In the first experiment of its kind, scientists have revealed the precise identity of cancer cells of the most common childhood and adult kidney cancers.
This approach will help towards understanding not only kidney cancer, but many other diseases that have their origin during development.
Researchers from Newcastle University, the Wellcome Sanger Institute, University of Cambridge, and collaborators, showed that the cancer cells are versions of specific healthy cells from developing or adult kidneys.
Reported in the journal, Science, this study could lead to the development of completely new methods of treating kidney cancers, which could persuade the cancerous cells to develop in specific ways into safer cells.
Kidney cancer is the seventh most common cancer in the UK with 12,500 new cases in 2015, mainly of adults with renal cell carcinomas. Treatments for this included surgery, chemotherapy and radiotherapy.
The most prevalent childhood kidney cancer is Wilms’ tumour, with about 80 children diagnosed each year in the UK. This mainly affects children under five years old, and although treatment for Wilms’ is usually successful, the chemotherapy can have serious long-term effects on the children.
In a huge study to understand these two most common types of kidney cancer, researchers looked at more than 72 thousand individual kidney cells from healthy and cancerous tissue. They compared Wilms’ tumour and renal cell carcinoma cells with normal cells from developing, children’s, teen or adult kidneys.
Using a powerful technique called single cell RNA sequencing, the researchers were able to find out the cancer cells’ precise identity. They discovered that children’s Wilms’ cancer cells have the same characteristics as a specific normal developing kidney cell, indicating that these kidney cells failed to develop properly in the womb.
Professor Muzlifah Haniffa is a corresponding author on the paper. She is a Wellcome Senior Research Fellow in Clinical Sciences, Lister Institute Research Fellow, and Professor of Dermatology and Immunology at Newcastle University, and theme lead for Skin and Oral disease research with the NIHR Newcastle Biomedical Research Centre.
Professor Haniffa, from the Institute of Cellular Medicine, said: “Using large-scale single cell RNA sequencing we could precisely define the characteristics of kidney tumour cells for the first time, and compare them with healthy reference kidney cells from different development stages and ages.
“This approach will help towards understanding not only kidney cancer, but many other diseases that have their origin during development.”
The researchers also discovered that the adult renal carcinoma cells are a version of a specific rare subtype of healthy adult kidney cell, called PT1. They found that despite genetic differences, all the renal carcinoma cells studied had developed the same PT1 characteristics. The results could provide the basis of a new method for treating cancer by targeting this PT1 cell specifically.
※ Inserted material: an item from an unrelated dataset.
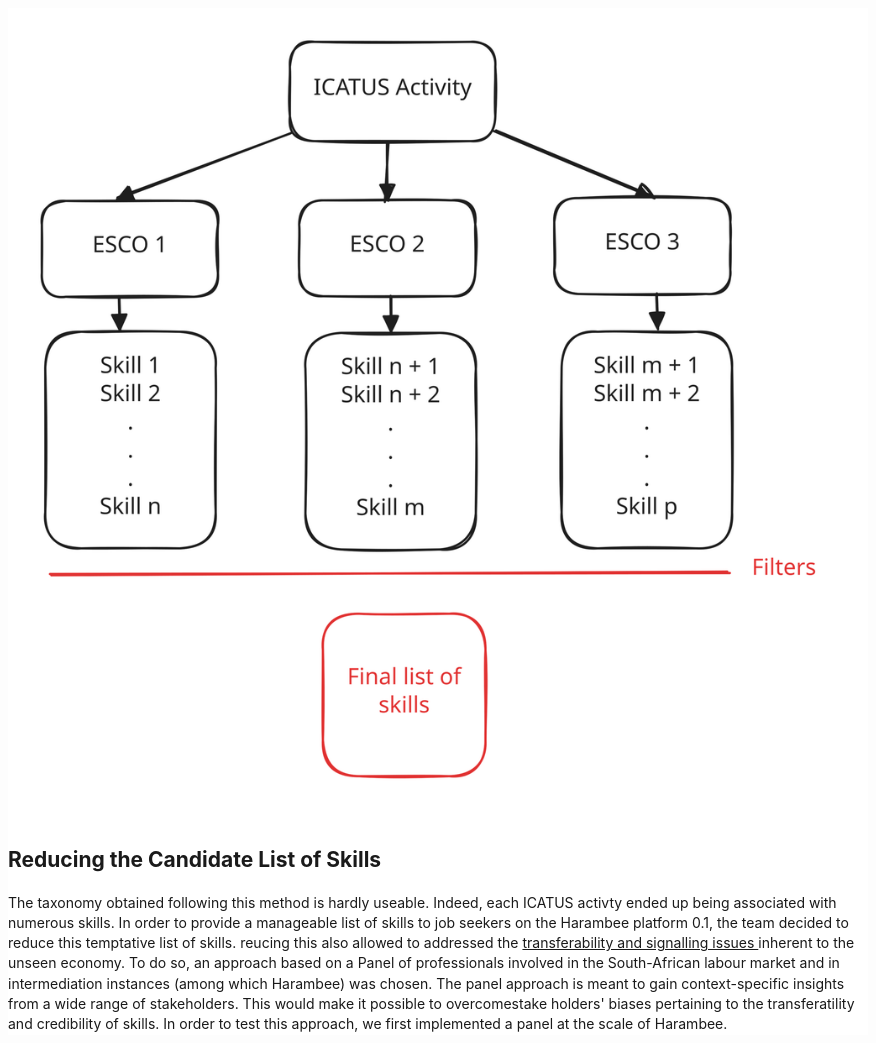 <img src="../../.gitbook/assets/file.excalidraw.svg" alt="Matching process from ICATUS activitis to ESCO skills" class="gitbook-drawing">

## Reducing the Candidate List of Skills

The taxonomy obtained following this method is hardly useable. Indeed, each ICATUS activty ended up being associated with numerous skills. In order to provide a manageable list of skills to job seekers on the Harambee platform 0.1, the team decided to reduce this temptative list of skills. reucing this also allowed to addressed the [transferability and signalling issues ](broken-reference)inherent to the unseen economy. To do so, an approach based on a Panel of professionals involved in the South-African labour market and in intermediation instances (among which Harambee) was chosen. The panel approach is meant to gain context-specific insights from a wide range of stakeholders. This would make it possible to overcomestake holders' biases pertaining to the transferatility and credibility of skills. In order to test this approach, we first implemented a panel at the scale of Harambee.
Dr Sam Behjati, leader of the study from the Wellcome Sanger Institute and Cambridge University’s Department of Paediatrics, said: “Our ground-breaking study identified the exact gene activity in each cell and revealed that Wilms’ tumour cells have the same characteristics of a normal developing kidney cell, which may have got ‘stuck’ during development.
“This could lead to an entirely new model for treating childhood cancer, by manipulating the development state of the cells instead of trying to kill them with chemotherapy.”
Human Cell Atlas
Meanwhile, a team of UK scientists, involving Newcastle University, will begin work to scale up efforts to create a Human Cell Atlas, after the first injection of funding for generating data from human cells is announced by Wellcome.
The £7m in new funding marks a major contribution to the UK’s involvement in this global project to create a reference map of every single cell type in the human body.
The Human Cell Atlas aims to transform biological research and medicine by allowing scientists to define the exact characteristics of every single cell type, creating a ‘Google map’ of our bodies. It has been compared to the Human Genome Project in its scale and ambition.
The funding announced is the first major financial commitment in the UK to power the collection, sequencing and analysis of cells. It will build on the UK’s long history of excellence in genomics and biomedical research, aided by strong links between research groups, tissue biobanks and hospitals.
Researchers hope that insights gained from the atlas could help us to understand how diseases such as asthma and cancer develop and progress, or point to new diagnostic tools and treatments.